§ Given data
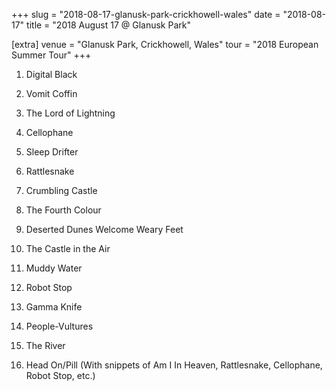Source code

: +++
slug = "2018-08-17-glanusk-park-crickhowell-wales"
date = "2018-08-17"
title = "2018 August 17 @ Glanusk Park"

[extra]
venue = "Glanusk Park, Crickhowell, Wales"
tour = "2018 European Summer Tour"
+++


 1. Digital Black

 2. Vomit Coffin

 3. The Lord of Lightning

 4. Cellophane

 5. Sleep Drifter

 6. Rattlesnake

 7. Crumbling Castle

 8. The Fourth Colour

 9. Deserted Dunes Welcome Weary Feet

10. The Castle in the Air

11. Muddy Water

12. Robot Stop

13. Gamma Knife

14. People-Vultures

15. The River

16. Head On/Pill
    (With snippets of Am I In Heaven, Rattlesnake, Cellophane, Robot
    Stop, etc.)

§ Exercise aim
In the material above, please find every line that includes the word "Rattlesnake" and copy it.

§ Exercise solution
 6. Rattlesnake
    (With snippets of Am I In Heaven, Rattlesnake, Cellophane, Robot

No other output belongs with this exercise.